In December 2014, NATO Formally Ended Combat Operations And Relinquished Responsibility To The Afghan Security Forces Which Number Around 352,000. “On December 28, 2014, NATO formally ended combat operations and relinquished responsibility to the Afghan security forces, which numbered around 352,000 (including army and police.” ( The Heritage Foundation , 02/19/20)

The U.S. Currently Has Around 14,000 Troops In Afghanistan Split Between 5,500 For The U.S.-Led Operation Freedom Sentinel Counterterrorism Mission And The NATO Led Resolute Support Mission; Total Troop Presence Is Approximately 17,000. “According to the most recent available public information, the U.S. currently has around 14,000 troops in Afghanistan, split between the roughly 5,500 for the U.S.-led Operation Freedom Sentinel counterterrorism mission and slightly less than 8,500 for the NATO-led Resolute Support training mission. The latter also includes another approximately 8,500 troops from various NATO countries, bringing the total U.S. and NATO troop presence in Afghanistan to approximately 17,000.” ( The Heritage Foundation , 02/19/20)


In October 2019, President Trump Announced The United States Had Successfully Eliminated Abu Bakr Al-Baghdadi, The Notorious Terrorist And Rapist Who Led The Terrorist Group The Islamic State (ISIS)

In October 2019, President Trump Announced That The United States Had Eliminated The World’s Number One Terrorist Leader Abu Bakr Al-Baghdadi. PRESIDENT TRUMP: “Last night, the United States brought the world’s number one terrorist leader to justice. Abu Bakr al-Baghdadi is dead. He was the founder and leader of ISIS, the most ruthless and violent terror organization anywhere in the world.” ( The White House , 10/27/19)

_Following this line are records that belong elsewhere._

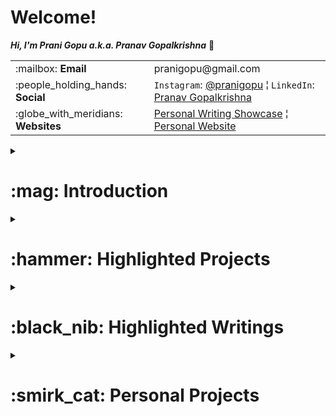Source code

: <h1>Welcome!</h1>

**_Hi, I'm Prani Gopu a.k.a. Pranav Gopalkrishna_** 👋

<table>
<tr>
<td>:mailbox: <b>Email</b></td>
<td>pranigopu@gmail.com</td>
</tr>
<tr>
<td>:people_holding_hands: <b>Social</b></td>
<td><code>Instagram</code>: <a href="https://www.instagram.com/pranigopu/">@pranigopu</a> ¦ <code>LinkedIn</code>: <a href="https://www.linkedin.com/in/pranav-gopalkrishna-3a8a37166/">Pranav Gopalkrishna</a></td>
</tr>
<tr>
<td>:globe_with_meridians: <b>Websites</b></td>
<td><a href="https://pranigopu.wordpress.com/">Personal Writing Showcase</a> ¦ <a href="https://pranigopu.github.io/">Personal Website</a></td>
</tr>
</table>

<details>
<summary><h1 id="introduction">:mag: Introduction</h1></summary>

Artificial intelligence is the subject of my choice for which I have a lot of time studying the theory and applying my knowledge in a variety of projects. My key motivations in studying AI were to (1) expand on the creative applications of AI systems and (2) integrate theory and practice to create well-founded and accessible solutions. I have a strong background in computer science, especially due to my extensive programming projects (mostly in Python, Java and C) in a variety of domains (both personal and academic; click [here](https://github.com/stars/pranigopu/lists/projects)). I also have a strong background in statistics and mathematics. I enjoy both mathematics and computer science, and putting them together has been a long-standing interest of mine. Additionally, I enjoy writing (in both technical and creative areas) and occasionally [composing music](https://musescore.com/user/31737238).
</details>

<details>
<summary><h1 id="highlighted-projects">:hammer: Highlighted Projects</h1></summary>

<details>
<summary><b>Comparative Evaluation of Bayesian Neural Networks (2024)</b> <i>(Master's Thesis)</i></summary>
<p>Evaluates and compares two Bayesian inference (BI) methods — Hamiltonian Monte Carlo (HMC) and variational inference (VI) — as applied to uncertainty quantification in Bayesian neural networks (BNNs) for regression problems. Drawing on existing research in computational BI and deep learning, this study presents the theoretical and practical progression from BI to BNNs, and demonstrates the effectiveness of uncertainty quantification of the two BNN implementations for regression problems. The HMC and VI BNN models were implemented using Tensorflow and PyTorch respectively.</p>
<table>
<tr>
<td><b>Goal 1</b></td><td>Present a clear link between BI and BNNs in practice</td>
</tr>
<tr>
<td><b>Goal 2</b></td><td>Evaluate the performance of different BNN methods</td>
</tr>
<tr>
<td><b>Tools</b></td><td>Python using Jupyter Notebook</td>
</tr>
<tr>
<td><b>Keywords</b></td><td><code>bayesian inference</code>, <code>bayesian neural network</code></td>
</tr>
</table>
<a href="https://github.com/pranigopu/masters-project"><b>See GitHub repository >></b></a> | <a href="https://github.com/pranigopu/mastersProject/blob/main/deliverables/dissertation/dissertation.pdf"><b>See dissertation >></b></a>
</details>

<details>
<summary><b>Cellular Automata and Behaviour Trees (2024)</b></summary>
<p>This project focused on (1) designing cellular automata to procedurally generate "coral reef" terrains and (2) implementing behavior trees for two agents: a diver (player) and a mermaid (AI). A key challenge was designing three distinct cellular automata that generated diverse yet coherent terrain, maintaining the natural aesthetics of coral reefs while offering gameplay variety. The game evolved into a simple but engaging challenge where the player must collect five artifacts while evading the mermaid's ranged and melee attacks. Coral reefs provided hiding spots but slowed the diver if spotted, balancing stealth and vulnerability. The player’s score depends on time taken and remaining health, adding tension and strategy to the gameplay.</p>
<table>
<tr>
<td><b>Goal 1</b></td><td>Design cellular automata for coral reef terrains</td>
</tr>
<tr>
<td><b>Goal 2</b></td><td>Implement behaviour trees for NPC and player agents</td>
</tr>
<tr>
<td><b>Tools</b></td><td>C# using Unity Game Engine</td>
</tr>
<tr>
<td><b>Keywords</b></td><td><code>unity</code>, <code>procedural content generation</code>, <code>behaviour tree</code></td>
</tr>
<tr>
<td><b>Grade</b></td><td>89%</td>
</tr>
</table>
<a href="https://github.com/pranigopu/diver-vs-mermaid"><b>See GitHub repository >></b></a> | 
<a href="https://www.youtube.com/watch?v=sJMKtEH5r3g"><b>See video presentation >></b></a>
</details>

<details>
<summary><b>Convolutional and Recurrent Neural Networks for Musical Analysis (2024)</b></summary>
<p>Developed a machine learning system to recognise musical keys and tempo using convolutional neural networks (CNNs) and bidirectional recurrent neural networks (BRNNs) respectively, both implemented with Keras. Audio data was pre-processed into Mel spectrograms and segmented with Librosa, then combined through an end-to-end system for predictions. This project sharpened skills in ML architecture selection, data pre-processing, and result integration.</p>
<table>
<tr>
<td><b>Goal</b></td><td>Train models for music key and tempo recognition</td>
</tr>
<tr>
<td><b>Tools</b></td><td>Python using Jupyter Notebook</td>
</tr>
<tr>
<td><b>Keywords</b></td><td><code>convolutional neural network</code>, <code>bidirectional recurrent neural network</code></td>
</tr>
<tr>
<td><b>Grade</b></td><td>60%</td>
</tr>
</table>
<a href="https://github.com/pranigopu/key--tempo-deepLearning"><b>See GitHub repository >></b></a>
</details>

<details>
<summary><b>Neural Style Transfer (NST) to Transfer Ambience to Music (2024)</b></summary>
<p>Implemented neural style transfer (NST) to blend ambient soundtracks with melodic compositions. Developed a CNN for genre classification (implemented with Keras) and integrated it into a custom NST algorithm for audio (handling tensor operations using Tensorflow). Created an end-to-end interface on Google Colab for seamless audio processing and style transfer. Despite noisy outputs, the project provided insights into the potential and limitations of applying NST to audio.</p>
<table>
<tr>
<td><b>Goal</b></td><td>Apply NST to transfer ambient sound characteristics to music</td>
</tr>
<tr>
<td><b>Tools</b></td><td>Python using Google Colab</td>
</tr>
<tr>
<td><b>Keywords</b></td><td><code>neural style transfer</code>, <code>convolutional neural network</code></td>
</tr>
<tr>
<td><b>Grade</b></td><td>57%</td>
</tr>
</table>
<a href="https://github.com/pranigopu/ambience-to-music-neuralStyleTransfer"><b>See GitHub repository >></b></a>
</details>

<details>
<summary><b>Presentation on a Paper on Piano Skills Assessment via Deep Learning (2024)</b></summary>
<p>As a part of the deep learning for audio and music course, we students had to present a paper of our choice (either live or in video, with a live Q and A in either case). My chosen paper is <a href="https://arxiv.org/abs/2101.04884">"Piano Skills Assessment" by Paritosh Parmar, Jaiden Reddy and Brendan Morris</a>. I chose this paper due to (1) my experience in piano assessment (as a student), (2) the relevance of such an application (e.g. personal performance evaluation to help self-improvement), and (3) the interesting complexity of the problem of automating musical evaluation.</p>
<table>
<tr>
<td><b>Goal</b></td><td>Present "Piano Skills Assessment" by Paritosh Parmar, Jaiden Reddy and Brendan Morris</td>
</tr>
<tr>
<td><b>Keywords</b></td><td><code>automated skills assessment</code>, <code>multimodal skills assessment</code></td>
</tr>
<tr>
<td><b>Grade</b></td><td>72.1%</td>
</tr>
</table>
<a href="https://github.com/pranigopu/deepLearning-for-audio--music/tree/main/paperPresentation"><b>See in GitHub >></b></a>
</details>

<details>
<summary><b>Reinforcement Learning (RL) Methods (2024)</b></summary>
<p>Implemented and tested RL methods for navigating a grid-based obstacle course (the "frozen lake" environment defined for the assignment) using model-based approaches (i.e. policy iteration and value iteration), model-free approaches (i.e. SARSA, Q-Learning, linear SARSA and linear Q-learning) and a deep learning approach (i.e. Deep-Q learning). This was a team project, but while the team worked together for the report and experiments, the RL methods were implemented by each member independently. Hence, this project solidified my grasp of RL methods, their effectiveness and their limitations/drawbacks. This project also challenged my problem-solving skills and strengthened my ability to collaborate.</p>
<table>
<tr>
<td><b>Goal</b></td><td>Test RL methods on a grid-based obstacle course</td>
</tr>
<tr>
<td><b>Tools</b></td><td>Python</td>
</tr>
<tr>
<td><b>Keywords</b></td><td><code>reinforcement learning</code>, <code>model-based</code>, <code>model-free</code></td>
</tr>
<tr>
<td><b>Grade</b></td><td>96%</td>
</tr>
</table>
<a href="https://github.com/nocommentcode/ecs7002_assignment_2"><b>See GitHub team repository >></b></a> | 
<a href="https://github.com/pranigopu/frozenLake"><b>See GitHub personal repository >></b></a> | 
<a href="https://github.com/pranigopu/frozenLake/blob/main/report/finalReport.pdf"><b>See report >></b></a>
</details>

<details>
<summary><b>Enhancing Monte Carlo Tree Search (MCTS) (2023)</b></summary>
<p>This project aimed to enhance the basic MCTS algorithm within the Tabletop Games Framework to improve performance against other agents in "Sushi Go!" I collaborated with two teammates, proposing methods such as hard pruning, Bayes-UCB sampling, and Thompson sampling (our winning solution). Although I introduced IS-MCTS, my implementation underperformed, resulting in no contribution to the final code. Instead, I ran the final experiments and data collection and made significant contributions to the project report, covering MCTS theory, the exploration-exploitation dilemma, and multi-root MCTS. Our final agent, using Thompson sampling, outperformed all other enhancements in our class, earning a final grade of 94% for our project.</p>
<table>
<tr>
<td><b>Goal</b></td><td>Improve AI performance in playing "Sushi Go!" using MCTS</td>
</tr>
<tr>
<td><b>Tools</b></td><td>Java</td>
</tr>
<tr>
<td><b>Keywords</b></td><td><code>monte carlo tree search</code>, <code>bandit methods</code></td>
</tr>
<tr>
<td><b>Grade</b></td><td>94%</td>
</tr>
</table>
<a href="https://github.com/grahaminn/AIinGames-Assignment1"><b>See GitHub team repository >></b></a> | 
<a href="https://github.com/pranigopu/artificialIntelligence-in-games/blob/main/assignment1/REPORT.pdf"><b>See report >></b></a>
</details>

<details>
<summary><b>Text Mining and Sentiment Analysis via Chrome Extension (2022)</b></summary>
<p>Developed a Chrome extension for text mining and sentiment analysis on web pages. Created the extension and integrated its popup-based frontend with the backend using Django (hosted locally). The backend runs Python code for text mining and sentiment analysis (based on code written by a teammate). The prototype generates a word cloud, word frequency chart, and sentiment pie chart.</p>
<table>
<tr>
<td><b>Goal</b></td><td>Scrape website text and analyse sentiment via Chrome extension</td>
</tr>
<tr>
<td><b>Tools</b></td><td>JavaScript, HTML, Python</td>
</tr>
<tr>
<td><b>Keywords</b></td><td><code>chrome extension</code>, <code>django</code>, <code>text mining</code></td>
</tr>
<tr>
<td><b>Grade</b></td><td>81%</td>
</tr>
</table>
<a href="https://github.com/pranigopu/sentiMiner"><b>See GitHub repository >></b></a>
</details>
</details>

<details>
<summary><h1 id="highlighted-writings">:black_nib: Highlighted Writings</h1></summary>

<details>
<summary><b>Report on Transparency, Explainability, and Accountability (TEA) in AI (2024)</b></summary>
<p>This report aims to address some relevant ethical ideas in AI, primarily transparency, explainability and accountability. Further, it aims to integrate these ideas with technical/business requirements, explore AI ethics using a case study involving an ethical and legal/regulatory breach in AI use and finally, explore the application of AI ethics in a hypothetical case involving the development of an ethical framework for a particular technical/business context.</p>
<table>
<tr>
<td><b>Goal</b></td><td>Reflect on TEA in AI systems, propose an ethics framework</td>
</tr>
<tr>
<td><b>Keywords</b></td><td><code>ai in industry</code>, <code>ethical framework</code></td>
</tr>
<tr>
<td><b>Grade</b></td><td>71%</td>
</tr>
</table>
<a href="https://github.com/pranigopu/ethics--regulation--law-for-intelligentSystems/blob/main/finalCoursework/SUBMISSION.pdf"><b>See in GitHub >></b></a>
</details>

<details>
<summary><b>Industry Case Study on Procedural Generation (2024)</b></summary>
<p>Unexplored is a video game — specifically a roguelite action-RPG dungeon-crawler — that applies procedural content generation (PCG) to create dungeon levels (20 overall), including puzzles and encounters. As the case study explores, cyclic generation is the keystone innovation that makes Unexplored stand apart in terms of both game-design and gameplay. This report focuses on the idea of cyclic dungeon generation, its implementation in Unexplored and how abstract level-design is concretised into playable levels.</p>
<table>
<tr>
<td><b>Goal</b></td><td>Discuss cyclic procedural generation using "Unexplored" as a case study</td>
</tr>
<tr>
<td><b>Keywords</b></td><td><code>cyclic dungeon generation</code>, <code>procedural content generation</code></td>
</tr>
</table>
<a href="https://github.com/pranigopu/interactiveAgents--proceduralGeneration/blob/main/caseStudy/SUBMISSION.pdf"><b>See in GitHub >></b></a>
</details>

<details>
<summary><b>Technical Writings on Key Statistical Concepts (2023-2024)</b></summary>
<p>I have often found statistics a dense subject, both in practice (e.g. sampling, statistical formulae and calculations, etc.) and theory (e.g. inference methods, mathematical expectation, theoretical distributions, etc.). Clearly, it is a subject having an immense depth of abstraction while also having extensive practical uses, which makes it relevant and valuable to solidify the basis of key statistical concepts, ideas and formulae. This is what I aim to do with these writings.</p>
<table>
<tr>
<td><b>Goal</b></td><td>Present a rigorous overview of key statistical concepts</td>
</tr>
<tr>
<td><b>Keywords</b></td><td><code>probability theory</code>, <code>statistical estimation</code>, <code>hypothesis testing</code></td>
</tr>
</table>
<a href="https://pranigopu.github.io/statistics/"><b>See in personal website >></b></a>
</details>

<details>
<summary><b>Applications of Number Theory (2022)</b></summary>
<table>
<tr>
<td><b>Goal</b></td><td>Present various real-world applications of number theory</td>
</tr>
<tr>
<td><b>Keywords</b></td><td><code>number theory</code>, <code>pseudorandom number generation</code>, <code>cryptography</code>, <code>coding-decoding</code></td>
</tr>
</table>
<a href="https://pranigopu.github.io/mathematics/number-theory/applications-of-number-theory/"><b>See in personal website >></b></a>
</details>
</details>

<details>
<summary><h1 id="personal-projects">:smirk_cat: Personal Projects</h1></summary>

<details>
<summary><b>Learning Computer Vision</b></summary>
<table>
<tr>
<td><b>Goal 1</b></td><td>Learn image and video processing</td>
</tr>
<tr>
<td><b>Goal 2</b></td><td>Implement deep learning models to analyse images and videos</td>
</tr>
<tr>
<td><b>Tools</b></td><td>Python</td>
</tr>
<tr>
<td><b>Keywords</b></td><td><code>image processing</code>, <code>video processing</code>, <code>computer vision</code>, <code>deep learning</code></td>
</tr>
</table>
<a href="https://github.com/pranigopu/computerVision"><b>See GitHub repository >></b></a>
</details>

<details>
<summary><b>ClingClick - A Mineable Obstacle-Maze Boss Fight</b></summary>
<table>
<tr>
<td><b>Goal</b></td><td>Implement a boss fight against a pathfinding NPC in a mineable maze environment</td>
</tr>
<tr>
<td><b>Tools</b></td><td>C</td>
</tr>
<tr>
<td><b>Keywords</b></td><td><code>a-star pathfinding</code>, <code>mineable environment</code>, <code>inventory management</code></td>
</tr>
</table>
<a href="https://github.com/pranigopu/clingClick"><b>See GitHub repository >></b></a>
</details>

<details>
<summary><b>MineSweeper Implementation in C</b></summary>
<table>
<tr>
<td><b>Goal</b></td><td>Implement the classic MineSweeper game in C, using a terminal-based interface</td>
</tr>
<tr>
<td><b>Tools</b></td><td>C</td>
</tr>
<tr>
<td><b>Keywords</b></td><td><code>minesweeper</code>, <code>terminal-based interface</code></td>
</tr>
</table>
<a href="https://github.com/pranigopu/mineSweeper"><b>See GitHub repository >></b></a>
</details>

<details>
<summary><b>Notes Manager</b></summary>
<table>
<tr>
<td><b>Goal</b></td><td>Create a simple program to manage your notes (particularly study notes)</td>
</tr>
<tr>
<td><b>Tools</b></td><td>Java</td>
</tr>
<tr>
<td><b>Keywords</b></td><td><code>file and directory management with java</code></td>
</tr>
</table>
<a href="https://github.com/pranigopu/notesManager"><b>See GitHub repository >></b></a>
</details>

<details>
<summary><b>Exploring Algorithmic Trading</b></summary>
<p><b>NOTE:</b> <i>So far, I have only learnt key concepts behind algorithmic trading and dealing with API requests and responses for data.</i></p>
<table>
<tr>
<td><b>Goal</b></td><td>Explore algorithmic trading</td>
</tr>
<tr>
<td><b>Tools</b></td><td>Python</td>
</tr>
<tr>
<td><b>Keywords</b></td><td><code>api calls</code>, <code>point and batch requests</code></td>
</tr>
</table>
<a href="https://github.com/pranigopu/algorithmicTrading"><b>See GitHub repository >></b></a>
</details>

<details>
<summary><b>Tic Tac Toe Implementation</b></summary>
<p><b>NOTE:</b> <i>The "AI opponent" is a relatively basic algorithm to try to stump the player using a few simple strategies.</i></p>
<table>
<tr>
<td><b>Goal</b></td><td>Implement tic tac toe (single-player and multiplayer)</td>
</tr>
<tr>
<td><b>Tools</b></td><td>C</td>
</tr>
<tr>
<td><b>Keywords</b></td><td><code>tic tac toe</code>, <code>ai opponent</code></td>
</tr>
</table>
<a href="https://github.com/pranigopu/ticTacToe"><b>See GitHub repository >></b></a>
</details>
</details>

<!---
pranigopu/pranigopu is a ✨ special ✨ repository because its `README.md` (this file) appears on your GitHub profile.
You can click the Preview link to take a look at your changes.
--->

  • President Trump Announced U.S. Special Operations Forces Had Accomplished This Mission Without Loss Of U.S. Personnel. “The United States has been searching for Baghdadi for many years. Capturing or killing Baghdadi has been the top national security priority of my administration. U.S. Special Operations Forces executed a dangerous and daring nighttime raid in northwestern Syria and accomplished their mission in grand style. The U.S. personnel were incredible. I got to watch much of it. No personnel were lost in the operation, while a large number of Baghdadi’s fighters and companions were killed with him.” ( The White House , 10/27/19)

Baghdadi Was Notorious For His Extreme Brutality Including Carrying Out Mass Crucifixions, Turning Female Captives Into Sex Slaves And Executing Prisoners By Stoning, Hacking, Or Burning Them Alive. “Baghdadi also embraced a kind of extreme brutality that would become the group’s trademark. While his predecessors gained notoriety with videotaped beheadings and bombings of school playgrounds, Mr. Baghdadi reveled in ghoulish displays of violence, often as the subject of elaborately produced videos. His followers carried out mass crucifixions, turned female captives into sex slaves and gleefully executed prisoners by stoning, hacking or burning them alive – always with Mr. Baghdadi’s implicit blessing.” ( The Washington Post , 10/27/19)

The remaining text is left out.